(Data items)
====================

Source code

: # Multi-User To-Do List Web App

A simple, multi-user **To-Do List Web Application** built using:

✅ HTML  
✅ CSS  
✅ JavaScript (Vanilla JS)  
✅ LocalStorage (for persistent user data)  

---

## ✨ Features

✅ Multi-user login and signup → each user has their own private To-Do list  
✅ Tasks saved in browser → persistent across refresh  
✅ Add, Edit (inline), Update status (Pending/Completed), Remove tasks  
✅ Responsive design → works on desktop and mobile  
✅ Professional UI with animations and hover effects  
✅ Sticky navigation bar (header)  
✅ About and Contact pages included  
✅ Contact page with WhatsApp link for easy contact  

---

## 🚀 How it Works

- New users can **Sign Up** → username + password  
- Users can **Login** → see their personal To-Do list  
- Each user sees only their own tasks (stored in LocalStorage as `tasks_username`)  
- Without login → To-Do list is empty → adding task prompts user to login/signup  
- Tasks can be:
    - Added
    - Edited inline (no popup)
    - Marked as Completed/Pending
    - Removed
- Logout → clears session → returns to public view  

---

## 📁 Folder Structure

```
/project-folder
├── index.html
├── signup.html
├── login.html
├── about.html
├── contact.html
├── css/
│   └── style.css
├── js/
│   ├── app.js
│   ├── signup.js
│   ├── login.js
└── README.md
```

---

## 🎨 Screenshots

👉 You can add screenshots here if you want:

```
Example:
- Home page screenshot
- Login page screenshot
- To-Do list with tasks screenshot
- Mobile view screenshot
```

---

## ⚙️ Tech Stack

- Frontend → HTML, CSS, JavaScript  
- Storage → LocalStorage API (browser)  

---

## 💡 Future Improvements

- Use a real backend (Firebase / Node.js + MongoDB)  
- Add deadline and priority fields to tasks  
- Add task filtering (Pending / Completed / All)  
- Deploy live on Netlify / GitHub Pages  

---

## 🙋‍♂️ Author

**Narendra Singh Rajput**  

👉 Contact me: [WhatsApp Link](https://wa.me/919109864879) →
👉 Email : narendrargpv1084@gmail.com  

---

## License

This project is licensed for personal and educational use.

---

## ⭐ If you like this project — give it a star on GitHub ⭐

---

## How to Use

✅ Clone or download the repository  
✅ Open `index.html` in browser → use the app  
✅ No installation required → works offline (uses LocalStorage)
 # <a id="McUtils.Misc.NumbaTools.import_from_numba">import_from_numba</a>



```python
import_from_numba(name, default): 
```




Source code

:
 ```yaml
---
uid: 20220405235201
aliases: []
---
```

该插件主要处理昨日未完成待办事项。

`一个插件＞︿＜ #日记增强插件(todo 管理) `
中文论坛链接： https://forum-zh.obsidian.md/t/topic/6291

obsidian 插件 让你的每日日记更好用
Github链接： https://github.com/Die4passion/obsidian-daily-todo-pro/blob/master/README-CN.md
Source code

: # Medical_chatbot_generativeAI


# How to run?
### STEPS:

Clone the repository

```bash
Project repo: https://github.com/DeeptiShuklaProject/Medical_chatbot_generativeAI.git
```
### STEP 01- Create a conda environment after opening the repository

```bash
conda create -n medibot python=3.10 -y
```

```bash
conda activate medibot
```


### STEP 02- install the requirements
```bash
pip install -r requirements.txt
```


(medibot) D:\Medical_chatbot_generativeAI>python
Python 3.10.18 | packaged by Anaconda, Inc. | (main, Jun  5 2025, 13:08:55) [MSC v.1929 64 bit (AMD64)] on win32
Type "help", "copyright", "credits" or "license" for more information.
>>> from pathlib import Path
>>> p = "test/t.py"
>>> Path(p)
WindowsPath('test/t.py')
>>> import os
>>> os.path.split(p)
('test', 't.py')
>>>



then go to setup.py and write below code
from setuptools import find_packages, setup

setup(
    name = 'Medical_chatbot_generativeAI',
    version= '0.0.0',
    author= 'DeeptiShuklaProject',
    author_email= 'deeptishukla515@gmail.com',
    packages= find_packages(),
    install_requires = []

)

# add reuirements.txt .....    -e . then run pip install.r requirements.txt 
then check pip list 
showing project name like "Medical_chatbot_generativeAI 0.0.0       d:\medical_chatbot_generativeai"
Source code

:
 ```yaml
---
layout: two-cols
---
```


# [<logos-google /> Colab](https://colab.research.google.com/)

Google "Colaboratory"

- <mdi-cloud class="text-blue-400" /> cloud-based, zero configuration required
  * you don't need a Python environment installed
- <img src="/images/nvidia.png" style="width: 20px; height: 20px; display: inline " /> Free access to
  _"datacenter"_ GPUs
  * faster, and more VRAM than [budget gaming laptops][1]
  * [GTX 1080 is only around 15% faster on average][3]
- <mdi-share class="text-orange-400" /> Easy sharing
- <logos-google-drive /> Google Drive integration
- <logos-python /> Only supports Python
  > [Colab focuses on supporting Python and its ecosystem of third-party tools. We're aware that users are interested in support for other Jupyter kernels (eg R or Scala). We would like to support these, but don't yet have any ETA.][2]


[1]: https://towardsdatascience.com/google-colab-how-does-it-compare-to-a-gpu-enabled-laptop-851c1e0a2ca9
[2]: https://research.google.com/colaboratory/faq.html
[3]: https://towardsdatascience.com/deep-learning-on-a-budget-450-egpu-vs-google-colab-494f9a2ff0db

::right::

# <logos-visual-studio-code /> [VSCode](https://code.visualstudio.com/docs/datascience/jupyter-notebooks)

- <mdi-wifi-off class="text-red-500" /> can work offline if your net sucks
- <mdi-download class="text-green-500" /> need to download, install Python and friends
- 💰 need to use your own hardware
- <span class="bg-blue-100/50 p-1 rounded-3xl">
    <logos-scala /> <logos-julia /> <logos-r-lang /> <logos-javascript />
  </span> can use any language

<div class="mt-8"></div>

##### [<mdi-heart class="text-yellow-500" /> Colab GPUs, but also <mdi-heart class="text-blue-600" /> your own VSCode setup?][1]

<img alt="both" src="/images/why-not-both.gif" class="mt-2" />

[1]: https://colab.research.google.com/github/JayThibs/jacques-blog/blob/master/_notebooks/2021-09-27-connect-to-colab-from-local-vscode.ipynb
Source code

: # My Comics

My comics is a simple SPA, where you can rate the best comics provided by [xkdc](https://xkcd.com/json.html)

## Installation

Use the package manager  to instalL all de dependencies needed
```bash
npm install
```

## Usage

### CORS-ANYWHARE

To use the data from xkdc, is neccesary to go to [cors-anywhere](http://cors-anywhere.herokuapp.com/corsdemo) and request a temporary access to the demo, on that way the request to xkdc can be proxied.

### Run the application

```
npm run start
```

====================

Exact copies of the lines from the one holding "# My Comics" through the last line above, and only those, make up the answer.

: # My Comics

My comics is a simple SPA, where you can rate the best comics provided by [xkdc](https://xkcd.com/json.html)

## Installation

Use the package manager  to instalL all de dependencies needed
```bash
npm install
```

## Usage

### CORS-ANYWHARE

To use the data from xkdc, is neccesary to go to [cors-anywhere](http://cors-anywhere.herokuapp.com/corsdemo) and request a temporary access to the demo, on that way the request to xkdc can be proxied.

### Run the application

```
npm run start
```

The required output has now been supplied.